Every webservice should have an API nowadays. That’s easier said than done, as designing an API is by far a trivial task. This article introduces JSON Schema, as a base for building webservices. I have been struggling with API’s for about 10 years. The following list show points to consider in API building. By using JSON-Schema, I finally found a descend answer to most of these:

  • Documentation
  • Changes
  • Data normalisation
  • Limits & Throttling
  • Error handling
  • Example code
  • Test environments
  • Client libraries x-language
  • Authorization / Authentication

Detailed answers and HowTo’s for each of the above will be covered in separate articles.

So what is JSON Schema?

Plain said, it describes API’s in terms of data and link structures. To quote json-schema IE draft

JSON Schema is a JSON based format for defining the structure of JSON data. JSON schema provides a contract for what JSON data is required for a given application and how to interact with it. JSON Schema is intended to define validation, documentation, hyperlink navigation, and interaction control of JSON data.

Those who struggled with XML and SOAP based web-services, know the concept of WSDL(Web Service Description Language). So the idea of structured descriptions for web-services isn’t new. But WSDL, besides it’s good concept, has not made its way into developer toolboxes. For me, beeing a medium talented programmer, it was due to complexity. A lot of different tools and KnowHow are needed and of course you screw up. I once struggled 4 days with a SOAP seat-reservation-service, before the first successful call was made .. This horrible experience taught me to stay away from SOAP based services and WSDL parsers that generate horrible code.

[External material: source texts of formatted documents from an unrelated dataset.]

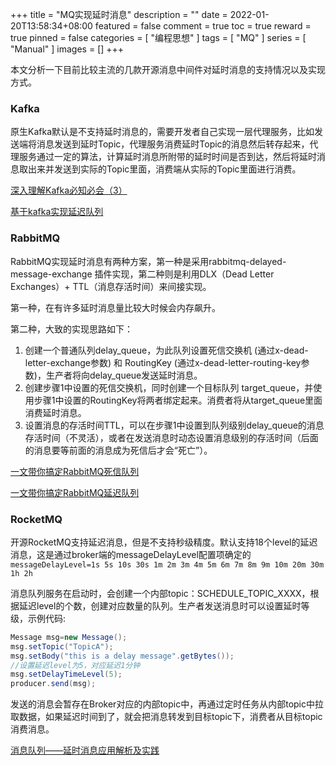 +++
title = "MQ实现延时消息"
description = ""
date = 2022-01-20T13:58:34+08:00
featured = false
comment = true
toc = true
reward = true
pinned = false
categories = [
"编程思想"
]
tags = [
"MQ"
]
series = [
"Manual"
]
images = []
+++

<!--more-->

本文分析一下目前比较主流的几款开源消息中间件对延时消息的支持情况以及实现方式。

### Kafka

原生Kafka默认是不支持延时消息的，需要开发者自己实现一层代理服务，比如发送端将消息发送到延时Topic，代理服务消费延时Topic的消息然后转存起来，代理服务通过一定的算法，计算延时消息所附带的延时时间是否到达，然后将延时消息取出来并发送到实际的Topic里面，消费端从实际的Topic里面进行消费。

[深入理解Kafka必知必会（3）](https://www.luozhiyun.com/archives/58)

[基于kafka实现延迟队列](https://zhuanlan.zhihu.com/p/365802989)

### RabbitMQ

RabbitMQ实现延时消息有两种方案，第一种是采用rabbitmq-delayed-message-exchange 插件实现，第二种则是利用DLX（Dead Letter Exchanges）+ TTL（消息存活时间）来间接实现。

第一种，在有许多延时消息量比较大时候会内存飙升。

第二种，大致的实现思路如下：

1. 创建一个普通队列delay_queue，为此队列设置死信交换机 (通过x-dead-letter-exchange参数) 和 RoutingKey (通过x-dead-letter-routing-key参数)，生产者将向delay_queue发送延时消息。
2. 创建步骤1中设置的死信交换机，同时创建一个目标队列 target_queue，并使用步骤1中设置的RoutingKey将两者绑定起来。消费者将从target_queue里面消费延时消息。
3. 设置消息的存活时间TTL，可以在步骤1中设置到队列级别delay_queue的消息存活时间（不灵活），或者在发送消息时动态设置消息级别的存活时间（后面的消息要等前面的消息成为死信后才会“死亡”）。

[一文带你搞定RabbitMQ死信队列](https://www.cnblogs.com/mfrank/p/11184929.html)

[一文带你搞定RabbitMQ延迟队列](https://www.cnblogs.com/mfrank/p/11260355.html)

### RocketMQ

开源RocketMQ支持延迟消息，但是不支持秒级精度。默认支持18个level的延迟消息，这是通过broker端的messageDelayLevel配置项确定的
`messageDelayLevel=1s 5s 10s 30s 1m 2m 3m 4m 5m 6m 7m 8m 9m 10m 20m 30m 1h 2h`

消息队列服务在启动时，会创建一个内部topic：SCHEDULE_TOPIC_XXXX，根据延迟level的个数，创建对应数量的队列。生产者发送消息时可以设置延时等级，示例代码:

```java
Message msg=new Message();
msg.setTopic("TopicA");
msg.setBody("this is a delay message".getBytes());
//设置延迟level为5，对应延迟1分钟
msg.setDelayTimeLevel(5);
producer.send(msg);
```

发送的消息会暂存在Broker对应的内部topic中，再通过定时任务从内部topic中拉取数据，如果延迟时间到了，就会把消息转发到目标topic下，消费者从目标topic消费消息。

[消息队列——延时消息应用解析及实践](https://developer.aliyun.com/article/780050)
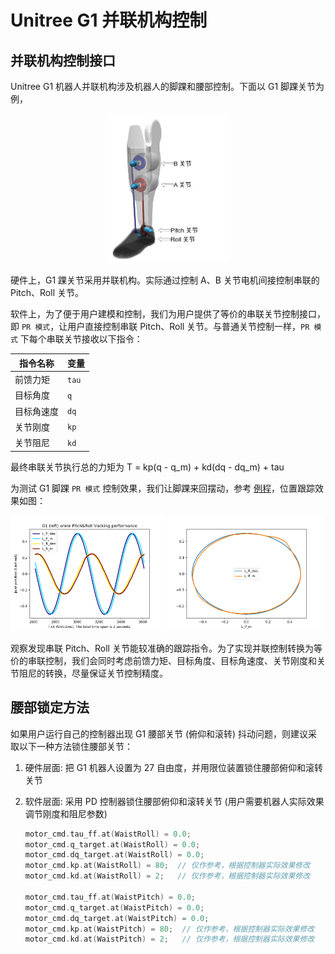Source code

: # Unitree G1 并联机构控制

## 并联机构控制接口

Unitree G1 机器人并联机构涉及机器人的脚踝和腰部控制。下面以 G1 脚踝关节为例，

<p align="center"><img src="doc/images/ankle.jpg" width="40%"/></p>

硬件上，G1 踝关节采用并联机构。实际通过控制 A、B 关节电机间接控制串联的 Pitch、Roll 关节。

软件上，为了便于用户建模和控制，我们为用户提供了等价的串联关节控制接口，即 `PR 模式`，让用户直接控制串联 Pitch、Roll 关节。与普通关节控制一样，`PR 模式` 下每个串联关节接收以下指令：

| 指令名称   | 变量  |
| ---------- | ----- |
| 前馈力矩   | `tau` |
| 目标角度   | `q`   |
| 目标角速度 | `dq`  |
| 关节刚度   | `kp`  |
| 关节阻尼   | `kd`  |

最终串联关节执行总的力矩为 T = kp(q - q_m) + kd(dq - dq_m) + tau

为测试 G1 脚踝 `PR 模式` 控制效果，我们让脚踝来回摆动，参考 [例程](https://github.com/unitreerobotics/unitree_sdk2/blob/main/example/g1/low_level/g1_23dof_ankle_track.cpp)，位置跟踪效果如图：

<p float="middle">
  <img src="doc/images/tracking.png" width="49%"/>
  <img src="doc/images/tracking_circle.png" width="49%"/>
</p>

观察发现串联 Pitch、Roll 关节能较准确的跟踪指令。为了实现并联控制转换为等价的串联控制，我们会同时考虑前馈力矩、目标角度、目标角速度、关节刚度和关节阻尼的转换，尽量保证关节控制精度。

## 腰部锁定方法

如果用户运行自己的控制器出现 G1 腰部关节 (俯仰和滚转) 抖动问题，则建议采取以下一种方法锁住腰部关节：

1. 硬件层面: 把 G1 机器人设置为 27 自由度，并用限位装置锁住腰部俯仰和滚转关节
2. 软件层面: 采用 PD 控制器锁住腰部俯仰和滚转关节 (用户需要机器人实际效果调节刚度和阻尼参数)

   ```c++
   motor_cmd.tau_ff.at(WaistRoll) = 0.0;
   motor_cmd.q_target.at(WaistRoll) = 0.0;
   motor_cmd.dq_target.at(WaistRoll) = 0.0;
   motor_cmd.kp.at(WaistRoll) = 80;  // 仅作参考，根据控制器实际效果修改
   motor_cmd.kd.at(WaistRoll) = 2;   // 仅作参考，根据控制器实际效果修改
   
   motor_cmd.tau_ff.at(WaistPitch) = 0.0;
   motor_cmd.q_target.at(WaistPitch) = 0.0;
   motor_cmd.dq_target.at(WaistPitch) = 0.0;
   motor_cmd.kp.at(WaistPitch) = 80;  // 仅作参考，根据控制器实际效果修改
   motor_cmd.kd.at(WaistPitch) = 2;   // 仅作参考，根据控制器实际效果修改
   ```
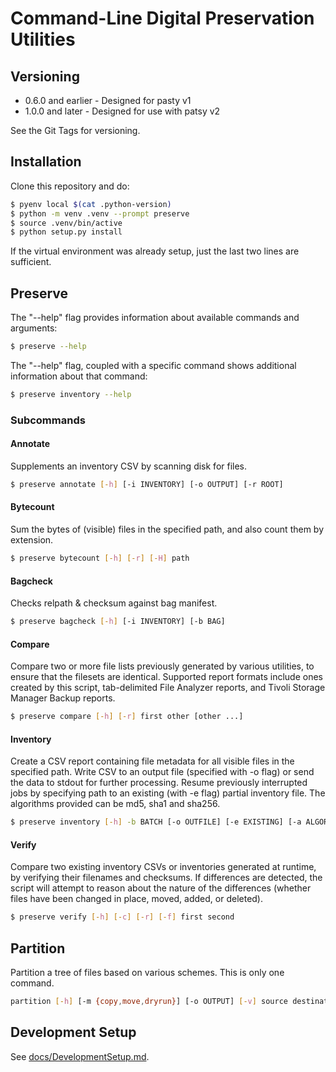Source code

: # Command-Line Digital Preservation Utilities

## Versioning

* 0.6.0 and earlier - Designed for pasty v1
* 1.0.0 and later - Designed for use with patsy v2

See the Git Tags for versioning.

## Installation

Clone this repository and do:

```bash
$ pyenv local $(cat .python-version)
$ python -m venv .venv --prompt preserve
$ source .venv/bin/active
$ python setup.py install
```

If the virtual environment was already setup, just the last two lines are sufficient.

## Preserve

The "--help" flag provides information about available commands and arguments:

```bash
$ preserve --help
```

The "--help" flag, coupled with a specific command shows additional information
about that command:

```bash
$ preserve inventory --help
```

### Subcommands

#### Annotate

Supplements an inventory CSV by scanning disk for files.

```bash
$ preserve annotate [-h] [-i INVENTORY] [-o OUTPUT] [-r ROOT]
```

#### Bytecount

Sum the bytes of (visible) files in the specified path, and also count them by extension.

```bash
$ preserve bytecount [-h] [-r] [-H] path
```

#### Bagcheck

Checks relpath & checksum against bag manifest.

```bash
$ preserve bagcheck [-h] [-i INVENTORY] [-b BAG]
```

#### Compare

Compare two or more file lists previously generated by various utilities, to ensure that the filesets are identical. Supported report formats include ones created by this script, tab-delimited File Analyzer reports, and Tivoli Storage Manager Backup reports.

```bash
$ preserve compare [-h] [-r] first other [other ...]
```


#### Inventory

Create a CSV report containing file metadata for all visible files in the specified path. Write CSV to an output file (specified with -o flag) or send the data to stdout for further processing. Resume previously interrupted jobs by specifying path to an existing (with -e flag) partial inventory file. The algorithms provided can be md5, sha1 and sha256.

```bash
$ preserve inventory [-h] -b BATCH [-o OUTFILE] [-e EXISTING] [-a ALGORITHMS] [-l LABEL] path
```

#### Verify

Compare two existing inventory CSVs or inventories generated at runtime, by verifying their filenames and checksums. If differences are detected, the script will attempt to reason about the nature of the differences (whether files have been changed in place, moved, added, or deleted).

```bash
$ preserve verify [-h] [-c] [-r] [-f] first second
```

## Partition

Partition a tree of files based on various schemes.
This is only one command.

```bash
partition [-h] [-m {copy,move,dryrun}] [-o OUTPUT] [-v] source destination
```

## Development Setup

See [docs/DevelopmentSetup.md](docs/DevelopmentSetup.md).
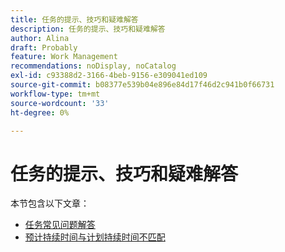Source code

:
 ```yaml
---
title: 任务的提示、技巧和疑难解答
description: 任务的提示、技巧和疑难解答
author: Alina
draft: Probably
feature: Work Management
recommendations: noDisplay, noCatalog
exl-id: c93388d2-3166-4beb-9156-e309041ed109
source-git-commit: b08377e539b04e896e84d17f46d2c941b0f66731
workflow-type: tm+mt
source-wordcount: '33'
ht-degree: 0%

---
```


# 任务的提示、技巧和疑难解答

本节包含以下文章：

* [任务常见问题解答](../../../manage-work/tasks/tips-tricks-and-troubleshooting/tasks-faqs.md)
* [预计持续时间与计划持续时间不匹配](../../../manage-work/tasks/tips-tricks-and-troubleshooting/projected-and-planned-durations-dont-match.md)
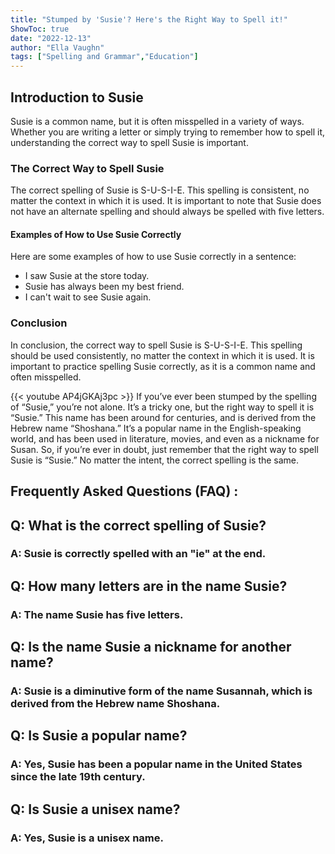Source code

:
 ```yaml
---
title: "Stumped by 'Susie'? Here's the Right Way to Spell it!"
ShowToc: true 
date: "2022-12-13"
author: "Ella Vaughn" 
tags: ["Spelling and Grammar","Education"]
---
```

## Introduction to Susie

Susie is a common name, but it is often misspelled in a variety of ways. Whether you are writing a letter or simply trying to remember how to spell it, understanding the correct way to spell Susie is important.

### The Correct Way to Spell Susie

The correct spelling of Susie is S-U-S-I-E. This spelling is consistent, no matter the context in which it is used. It is important to note that Susie does not have an alternate spelling and should always be spelled with five letters.

#### Examples of How to Use Susie Correctly

Here are some examples of how to use Susie correctly in a sentence:

- I saw Susie at the store today.
- Susie has always been my best friend.
- I can't wait to see Susie again.

### Conclusion

In conclusion, the correct way to spell Susie is S-U-S-I-E. This spelling should be used consistently, no matter the context in which it is used. It is important to practice spelling Susie correctly, as it is a common name and often misspelled.

{{< youtube AP4jGKAj3pc >}} 
If you’ve ever been stumped by the spelling of “Susie,” you’re not alone. It’s a tricky one, but the right way to spell it is “Susie.” This name has been around for centuries, and is derived from the Hebrew name “Shoshana.” It’s a popular name in the English-speaking world, and has been used in literature, movies, and even as a nickname for Susan. So, if you’re ever in doubt, just remember that the right way to spell Susie is “Susie.” No matter the intent, the correct spelling is the same.

## Frequently Asked Questions (FAQ) :
<h2>Q: What is the correct spelling of Susie?</h2>

<h3>A: Susie is correctly spelled with an "ie" at the end.</h3>

<h2>Q: How many letters are in the name Susie?</h2>

<h3>A: The name Susie has five letters.</h3>

<h2>Q: Is the name Susie a nickname for another name?</h2>

<h3>A: Susie is a diminutive form of the name Susannah, which is derived from the Hebrew name Shoshana.</h3>

<h2>Q: Is Susie a popular name?</h2>

<h3>A: Yes, Susie has been a popular name in the United States since the late 19th century.</h3>

<h2>Q: Is Susie a unisex name?</h2>

<h3>A: Yes, Susie is a unisex name.</h3>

JSON-Schema’s innovation is simplicity. It can be read by humans, is easy to parse and does not fill books with its specification. Following a shortened example of a client object.

{
„type“:“object“,
„title“: „client“
„properties“:{ „last_name“:{ „type“:“string“,“maxLength“: 50 } },
„links“:[ { „rel“: „self“,“href“: „clients/{id}“ } ]
}

Most important is the clear division of object-properties and links, descibes in the following sections.

What are links for?

Links tells us about available actions like create, read, delete objects and can also mirror relations e.g. links to nested URL’s( nested client links examples). Links are in-depth descriptions for web-request by defining request method (POST), content type(enctype) and URL parameters.  The following link goes to a clients list with an optional search parameter ‚q‘:

{
„rel“: „instances“,
„href“: „clients“,
„method“: „GET“
„properties“ : { „q“:{ „type“:“string“ }
}
=> /clients?q=search

Links don’t care about the request body, which is good because transferred data should comply with the object definition. This ensures consistency, so whether you get a list, a single or create a client, data will always align with declared in properties.

The meat: object properties

Properties tell us about the object attributes. The client above only has „last_name“, a 50 character string. Normally there are more properties(see our client schema), even nested ones (client.addresses) referring other schemas and you will define readonly or required values. Such property descriptors are needed to overcome the restrictions of JSON, in terms of loose typing.

JSON Schema has type and format options to further describe values. For example: JSON does not know date-time values. A field, like „created_at“, is therefore declared as string with format: date-time.

„created_at“:{
„format“:“date-time“,
„type“:“string“,
„readonly“: true
}

Type describes the primitive class(string, int, number, boolean,..), format the internal markup. Both options can be extended with own classifications. Additionally you can define length, min, max or list values, giving you mostly what you need in everyday situations.

Extend to the max

Instead of defining every tiny aspect, JSON Schema leaves a lot of room for custom   definitions. A good example is a „deprecated“  flag for properties. When discussed by the community, I was favoring its standardization, but on second thought discarded it. Just think about the value of such a descriptor. Should it be a boolean (Yes its deprecated), a date(kicked after this) or a string (Why) …  It simply depends. I would even prefer multiple fields:

„created_at“:{
„deprecated_at“:“2012-05-26″
„deprecated“: „Use created_on instead“,
}

To validate a schema with custom keys, you must define them in an own schema and let other schema’s inherit it. A side note: JSON Schema itself is described by a Schema.

Extending/Inheriting is done by using the „extends“ key.

{
„title“:“my-custom-schema“,
„properties“:{„deprecated_at“:{„type“: „string“, „format“: „date“}},
„extends“:“http://json-schema.org/draft-03/schema“
}

This extension derives from the base schema but it can also inherit from multiple schema’s. Following a client schema, inheriting properties from a person and our custom definition.

{
„description“:“a client“,
„properties“:{„age“:{„minimum“: 21}},
„extends“: [„my-custom-schema“, „person“]
}

Enough theoretical Bla Bla?

You have probably seen some of the links to SalesKing’s API schema. Another good example is found in NerdPursuit -TrivialPursuit for Nerds. We define the questions in a schema and use it to validate new submissions.
While i am working on further articles, also take a look at our API-Explorer, which is simply reading our schema’s.